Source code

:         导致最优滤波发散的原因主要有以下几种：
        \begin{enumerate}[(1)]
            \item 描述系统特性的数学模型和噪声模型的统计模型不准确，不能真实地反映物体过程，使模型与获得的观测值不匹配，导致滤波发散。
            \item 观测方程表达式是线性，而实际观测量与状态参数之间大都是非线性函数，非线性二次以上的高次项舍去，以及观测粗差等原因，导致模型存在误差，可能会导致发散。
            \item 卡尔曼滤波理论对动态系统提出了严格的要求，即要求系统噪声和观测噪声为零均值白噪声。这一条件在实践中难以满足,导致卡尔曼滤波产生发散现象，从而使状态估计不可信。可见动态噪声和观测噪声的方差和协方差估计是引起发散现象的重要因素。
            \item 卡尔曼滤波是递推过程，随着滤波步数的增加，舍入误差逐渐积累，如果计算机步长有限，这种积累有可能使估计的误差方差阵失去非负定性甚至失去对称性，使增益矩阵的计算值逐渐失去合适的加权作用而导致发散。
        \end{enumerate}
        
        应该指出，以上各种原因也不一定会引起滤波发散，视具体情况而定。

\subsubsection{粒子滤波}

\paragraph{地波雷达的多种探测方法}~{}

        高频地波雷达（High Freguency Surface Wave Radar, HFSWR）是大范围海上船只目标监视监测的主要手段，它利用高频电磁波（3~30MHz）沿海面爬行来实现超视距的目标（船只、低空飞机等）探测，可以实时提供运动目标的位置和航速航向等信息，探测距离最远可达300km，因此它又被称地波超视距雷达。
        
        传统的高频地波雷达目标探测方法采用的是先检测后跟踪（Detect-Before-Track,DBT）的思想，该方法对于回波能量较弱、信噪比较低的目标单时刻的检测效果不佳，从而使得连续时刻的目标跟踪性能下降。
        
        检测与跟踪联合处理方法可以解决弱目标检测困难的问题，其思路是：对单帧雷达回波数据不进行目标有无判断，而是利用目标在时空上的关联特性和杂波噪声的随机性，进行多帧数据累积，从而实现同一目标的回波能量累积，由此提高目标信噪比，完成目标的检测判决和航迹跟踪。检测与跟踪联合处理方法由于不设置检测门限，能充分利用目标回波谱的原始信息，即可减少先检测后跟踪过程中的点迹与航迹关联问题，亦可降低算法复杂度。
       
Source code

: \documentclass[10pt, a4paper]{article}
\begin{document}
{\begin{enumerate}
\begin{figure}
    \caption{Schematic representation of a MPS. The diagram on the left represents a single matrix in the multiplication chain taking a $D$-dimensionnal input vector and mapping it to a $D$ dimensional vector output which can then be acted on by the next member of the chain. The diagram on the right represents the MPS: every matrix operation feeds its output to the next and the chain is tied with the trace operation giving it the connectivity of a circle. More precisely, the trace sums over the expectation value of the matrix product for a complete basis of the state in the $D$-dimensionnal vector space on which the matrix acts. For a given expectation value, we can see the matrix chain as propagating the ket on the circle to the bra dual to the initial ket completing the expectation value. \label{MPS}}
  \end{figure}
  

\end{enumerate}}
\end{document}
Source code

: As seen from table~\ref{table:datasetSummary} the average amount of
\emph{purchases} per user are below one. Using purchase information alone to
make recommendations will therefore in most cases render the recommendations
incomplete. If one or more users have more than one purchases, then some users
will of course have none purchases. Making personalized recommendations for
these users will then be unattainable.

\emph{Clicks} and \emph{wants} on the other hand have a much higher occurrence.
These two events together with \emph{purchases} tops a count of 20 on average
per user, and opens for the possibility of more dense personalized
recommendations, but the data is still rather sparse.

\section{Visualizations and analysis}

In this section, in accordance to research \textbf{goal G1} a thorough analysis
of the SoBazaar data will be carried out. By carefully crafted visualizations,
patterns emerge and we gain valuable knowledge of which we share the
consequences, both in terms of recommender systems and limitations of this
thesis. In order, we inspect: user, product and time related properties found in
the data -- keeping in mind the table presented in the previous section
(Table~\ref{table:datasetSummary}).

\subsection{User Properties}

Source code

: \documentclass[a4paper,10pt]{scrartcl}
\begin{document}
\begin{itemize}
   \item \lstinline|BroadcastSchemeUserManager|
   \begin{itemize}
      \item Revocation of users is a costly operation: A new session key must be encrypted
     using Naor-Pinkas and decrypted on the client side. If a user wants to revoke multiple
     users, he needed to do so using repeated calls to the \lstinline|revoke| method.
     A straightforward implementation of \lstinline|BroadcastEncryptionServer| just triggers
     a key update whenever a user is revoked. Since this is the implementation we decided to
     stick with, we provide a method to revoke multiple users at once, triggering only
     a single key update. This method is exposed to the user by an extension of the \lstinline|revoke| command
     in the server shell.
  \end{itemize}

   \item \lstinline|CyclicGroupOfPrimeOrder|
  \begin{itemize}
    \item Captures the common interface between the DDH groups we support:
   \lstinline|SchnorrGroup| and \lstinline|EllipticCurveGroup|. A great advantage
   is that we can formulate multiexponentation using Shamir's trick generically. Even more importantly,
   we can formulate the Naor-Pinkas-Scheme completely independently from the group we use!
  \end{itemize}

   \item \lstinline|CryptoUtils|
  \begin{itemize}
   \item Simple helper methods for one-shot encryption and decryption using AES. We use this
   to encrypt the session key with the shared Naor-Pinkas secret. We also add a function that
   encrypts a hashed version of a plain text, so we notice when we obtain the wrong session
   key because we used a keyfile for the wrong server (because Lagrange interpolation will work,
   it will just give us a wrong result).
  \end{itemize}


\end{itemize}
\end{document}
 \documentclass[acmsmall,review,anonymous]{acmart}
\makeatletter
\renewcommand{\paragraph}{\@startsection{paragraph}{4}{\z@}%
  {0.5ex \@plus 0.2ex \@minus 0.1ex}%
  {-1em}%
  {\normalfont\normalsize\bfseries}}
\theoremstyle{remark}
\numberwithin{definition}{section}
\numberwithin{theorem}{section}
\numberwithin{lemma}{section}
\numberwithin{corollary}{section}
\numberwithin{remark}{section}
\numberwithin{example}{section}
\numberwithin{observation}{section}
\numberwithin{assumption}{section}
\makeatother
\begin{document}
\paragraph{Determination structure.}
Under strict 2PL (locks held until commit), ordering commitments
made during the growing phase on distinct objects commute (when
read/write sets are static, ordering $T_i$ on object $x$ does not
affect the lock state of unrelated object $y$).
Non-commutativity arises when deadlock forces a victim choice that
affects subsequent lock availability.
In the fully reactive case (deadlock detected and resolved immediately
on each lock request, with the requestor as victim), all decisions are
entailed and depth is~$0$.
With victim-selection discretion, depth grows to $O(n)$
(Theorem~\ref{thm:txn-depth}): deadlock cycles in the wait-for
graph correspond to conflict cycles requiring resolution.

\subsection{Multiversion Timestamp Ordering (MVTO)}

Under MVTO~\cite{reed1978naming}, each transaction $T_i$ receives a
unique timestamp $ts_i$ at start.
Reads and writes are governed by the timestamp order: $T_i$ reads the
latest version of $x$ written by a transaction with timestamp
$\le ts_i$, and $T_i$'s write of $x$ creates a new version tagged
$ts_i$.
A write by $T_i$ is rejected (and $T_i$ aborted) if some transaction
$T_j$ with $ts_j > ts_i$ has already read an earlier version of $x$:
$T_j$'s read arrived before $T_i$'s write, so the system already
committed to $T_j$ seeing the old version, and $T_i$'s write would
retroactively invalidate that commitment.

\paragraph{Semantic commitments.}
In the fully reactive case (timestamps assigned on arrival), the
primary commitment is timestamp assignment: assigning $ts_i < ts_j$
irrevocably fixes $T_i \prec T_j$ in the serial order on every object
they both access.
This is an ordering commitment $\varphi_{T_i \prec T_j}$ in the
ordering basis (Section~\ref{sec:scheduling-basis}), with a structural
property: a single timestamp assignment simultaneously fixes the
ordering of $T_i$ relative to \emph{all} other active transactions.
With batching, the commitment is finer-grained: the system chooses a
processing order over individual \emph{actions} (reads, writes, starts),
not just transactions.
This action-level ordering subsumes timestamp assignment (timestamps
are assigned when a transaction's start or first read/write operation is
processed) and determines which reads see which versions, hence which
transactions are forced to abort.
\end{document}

+ + + + + + +

Your instructions: In the material above, locate the line containing "高频地波雷达（High Freguency Surface" and the line containing "much higher occurrence.". Transcribe exactly those two lines and every line between them, and nothing more.

Solution for this task:
        高频地波雷达（High Freguency Surface Wave Radar, HFSWR）是大范围海上船只目标监视监测的主要手段，它利用高频电磁波（3~30MHz）沿海面爬行来实现超视距的目标（船只、低空飞机等）探测，可以实时提供运动目标的位置和航速航向等信息，探测距离最远可达300km，因此它又被称地波超视距雷达。
        
        传统的高频地波雷达目标探测方法采用的是先检测后跟踪（Detect-Before-Track,DBT）的思想，该方法对于回波能量较弱、信噪比较低的目标单时刻的检测效果不佳，从而使得连续时刻的目标跟踪性能下降。
        
        检测与跟踪联合处理方法可以解决弱目标检测困难的问题，其思路是：对单帧雷达回波数据不进行目标有无判断，而是利用目标在时空上的关联特性和杂波噪声的随机性，进行多帧数据累积，从而实现同一目标的回波能量累积，由此提高目标信噪比，完成目标的检测判决和航迹跟踪。检测与跟踪联合处理方法由于不设置检测门限，能充分利用目标回波谱的原始信息，即可减少先检测后跟踪过程中的点迹与航迹关联问题，亦可降低算法复杂度。
       
Source code

: \documentclass[10pt, a4paper]{article}
\begin{document}
{\begin{enumerate}
\begin{figure}
    \caption{Schematic representation of a MPS. The diagram on the left represents a single matrix in the multiplication chain taking a $D$-dimensionnal input vector and mapping it to a $D$ dimensional vector output which can then be acted on by the next member of the chain. The diagram on the right represents the MPS: every matrix operation feeds its output to the next and the chain is tied with the trace operation giving it the connectivity of a circle. More precisely, the trace sums over the expectation value of the matrix product for a complete basis of the state in the $D$-dimensionnal vector space on which the matrix acts. For a given expectation value, we can see the matrix chain as propagating the ket on the circle to the bra dual to the initial ket completing the expectation value. \label{MPS}}
  \end{figure}
  

\end{enumerate}}
\end{document}
Source code

: As seen from table~\ref{table:datasetSummary} the average amount of
\emph{purchases} per user are below one. Using purchase information alone to
make recommendations will therefore in most cases render the recommendations
incomplete. If one or more users have more than one purchases, then some users
will of course have none purchases. Making personalized recommendations for
these users will then be unattainable.

\emph{Clicks} and \emph{wants} on the other hand have a much higher occurrence.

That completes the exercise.